WORK INSTRUCTION → Within the records, which lines hold the string "Bereich"? Report each one by copying it.

* * * * * * *

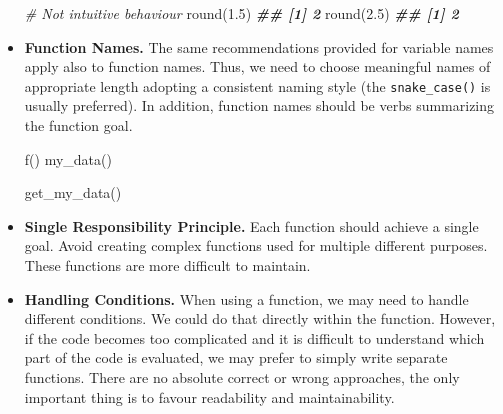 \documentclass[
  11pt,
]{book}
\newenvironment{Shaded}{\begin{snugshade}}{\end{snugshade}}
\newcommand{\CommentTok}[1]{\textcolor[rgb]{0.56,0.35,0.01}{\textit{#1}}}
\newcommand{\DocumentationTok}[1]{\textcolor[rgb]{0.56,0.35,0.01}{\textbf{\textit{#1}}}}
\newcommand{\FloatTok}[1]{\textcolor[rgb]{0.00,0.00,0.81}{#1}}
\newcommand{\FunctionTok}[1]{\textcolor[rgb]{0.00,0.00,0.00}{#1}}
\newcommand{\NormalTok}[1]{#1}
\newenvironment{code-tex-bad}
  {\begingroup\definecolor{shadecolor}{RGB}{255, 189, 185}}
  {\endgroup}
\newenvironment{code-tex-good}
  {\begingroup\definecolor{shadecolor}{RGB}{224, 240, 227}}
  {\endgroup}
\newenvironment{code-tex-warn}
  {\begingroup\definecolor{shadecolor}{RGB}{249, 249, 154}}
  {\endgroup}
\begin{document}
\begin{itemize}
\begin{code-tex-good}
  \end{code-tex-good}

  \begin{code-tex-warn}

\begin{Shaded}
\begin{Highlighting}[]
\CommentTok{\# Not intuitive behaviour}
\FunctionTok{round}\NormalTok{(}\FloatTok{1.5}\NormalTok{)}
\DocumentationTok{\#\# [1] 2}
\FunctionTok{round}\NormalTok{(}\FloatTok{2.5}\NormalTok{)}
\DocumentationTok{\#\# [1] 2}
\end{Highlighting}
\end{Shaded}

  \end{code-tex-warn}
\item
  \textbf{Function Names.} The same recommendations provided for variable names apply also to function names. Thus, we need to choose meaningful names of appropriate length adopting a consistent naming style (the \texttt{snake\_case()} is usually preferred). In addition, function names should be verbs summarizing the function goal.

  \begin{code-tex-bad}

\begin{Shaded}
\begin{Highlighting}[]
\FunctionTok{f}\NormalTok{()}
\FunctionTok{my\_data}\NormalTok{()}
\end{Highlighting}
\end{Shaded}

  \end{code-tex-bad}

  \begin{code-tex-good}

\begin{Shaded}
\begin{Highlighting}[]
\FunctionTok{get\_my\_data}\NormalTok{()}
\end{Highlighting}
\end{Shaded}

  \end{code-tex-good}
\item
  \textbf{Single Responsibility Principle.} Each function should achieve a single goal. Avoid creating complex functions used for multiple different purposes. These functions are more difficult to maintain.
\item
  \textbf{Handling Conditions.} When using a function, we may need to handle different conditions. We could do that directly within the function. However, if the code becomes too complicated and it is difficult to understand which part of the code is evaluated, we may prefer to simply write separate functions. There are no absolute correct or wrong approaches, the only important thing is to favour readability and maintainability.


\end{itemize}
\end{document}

* * * * * * *

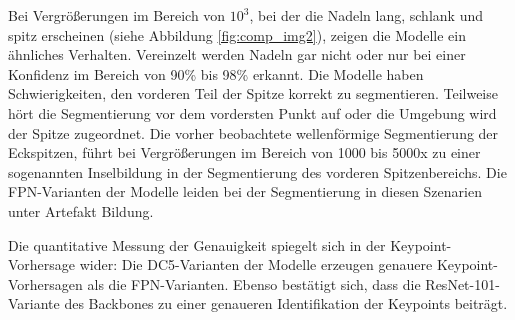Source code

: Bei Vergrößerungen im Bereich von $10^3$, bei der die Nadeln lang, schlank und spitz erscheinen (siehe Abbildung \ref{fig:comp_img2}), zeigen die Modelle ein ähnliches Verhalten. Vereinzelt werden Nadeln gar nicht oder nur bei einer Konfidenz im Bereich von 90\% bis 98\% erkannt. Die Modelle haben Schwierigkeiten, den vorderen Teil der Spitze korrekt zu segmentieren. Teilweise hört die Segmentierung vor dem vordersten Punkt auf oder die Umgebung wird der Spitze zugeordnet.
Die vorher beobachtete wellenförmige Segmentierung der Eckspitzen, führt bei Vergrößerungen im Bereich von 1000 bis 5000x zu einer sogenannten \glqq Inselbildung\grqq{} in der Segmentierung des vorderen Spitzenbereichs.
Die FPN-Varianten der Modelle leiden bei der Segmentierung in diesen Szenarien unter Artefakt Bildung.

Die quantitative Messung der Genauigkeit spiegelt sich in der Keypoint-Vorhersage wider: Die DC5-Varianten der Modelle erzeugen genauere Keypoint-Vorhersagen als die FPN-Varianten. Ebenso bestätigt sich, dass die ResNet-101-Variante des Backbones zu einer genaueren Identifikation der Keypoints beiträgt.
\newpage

* * * * * * *

RESULT OF THIS EXERCISE →
: Bei Vergrößerungen im Bereich von $10^3$, bei der die Nadeln lang, schlank und spitz erscheinen (siehe Abbildung \ref{fig:comp_img2}), zeigen die Modelle ein ähnliches Verhalten. Vereinzelt werden Nadeln gar nicht oder nur bei einer Konfidenz im Bereich von 90\% bis 98\% erkannt. Die Modelle haben Schwierigkeiten, den vorderen Teil der Spitze korrekt zu segmentieren. Teilweise hört die Segmentierung vor dem vordersten Punkt auf oder die Umgebung wird der Spitze zugeordnet.
Die vorher beobachtete wellenförmige Segmentierung der Eckspitzen, führt bei Vergrößerungen im Bereich von 1000 bis 5000x zu einer sogenannten \glqq Inselbildung\grqq{} in der Segmentierung des vorderen Spitzenbereichs.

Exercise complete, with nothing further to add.